[TASK REQUIREMENTS] Each line of the data below holding the word "Infrastructure" must be copied.

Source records
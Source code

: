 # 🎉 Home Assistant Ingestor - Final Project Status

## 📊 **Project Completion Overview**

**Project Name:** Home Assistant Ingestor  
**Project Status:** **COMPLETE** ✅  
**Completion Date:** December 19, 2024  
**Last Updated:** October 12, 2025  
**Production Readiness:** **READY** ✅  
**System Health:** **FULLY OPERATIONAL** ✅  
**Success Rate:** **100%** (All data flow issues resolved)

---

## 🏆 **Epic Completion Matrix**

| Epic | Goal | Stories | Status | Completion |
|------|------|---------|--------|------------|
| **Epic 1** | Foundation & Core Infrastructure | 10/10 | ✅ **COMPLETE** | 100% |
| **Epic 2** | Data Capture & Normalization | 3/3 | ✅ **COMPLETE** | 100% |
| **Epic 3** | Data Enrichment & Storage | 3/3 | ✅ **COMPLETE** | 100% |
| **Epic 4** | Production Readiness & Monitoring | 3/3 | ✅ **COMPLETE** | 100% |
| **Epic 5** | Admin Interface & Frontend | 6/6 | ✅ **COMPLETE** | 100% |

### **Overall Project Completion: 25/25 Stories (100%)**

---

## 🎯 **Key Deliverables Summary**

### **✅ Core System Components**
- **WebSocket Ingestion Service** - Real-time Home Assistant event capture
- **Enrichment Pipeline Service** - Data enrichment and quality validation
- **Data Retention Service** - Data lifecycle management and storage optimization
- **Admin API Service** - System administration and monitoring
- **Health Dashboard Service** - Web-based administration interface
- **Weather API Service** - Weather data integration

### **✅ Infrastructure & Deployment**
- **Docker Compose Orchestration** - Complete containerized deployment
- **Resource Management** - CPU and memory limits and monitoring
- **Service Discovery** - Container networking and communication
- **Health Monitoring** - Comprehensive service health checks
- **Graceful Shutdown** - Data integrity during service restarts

[EXERCISE RESULT]
| **Epic 1** | Foundation & Core Infrastructure | 10/10 | ✅ **COMPLETE** | 100% |
### **✅ Infrastructure & Deployment**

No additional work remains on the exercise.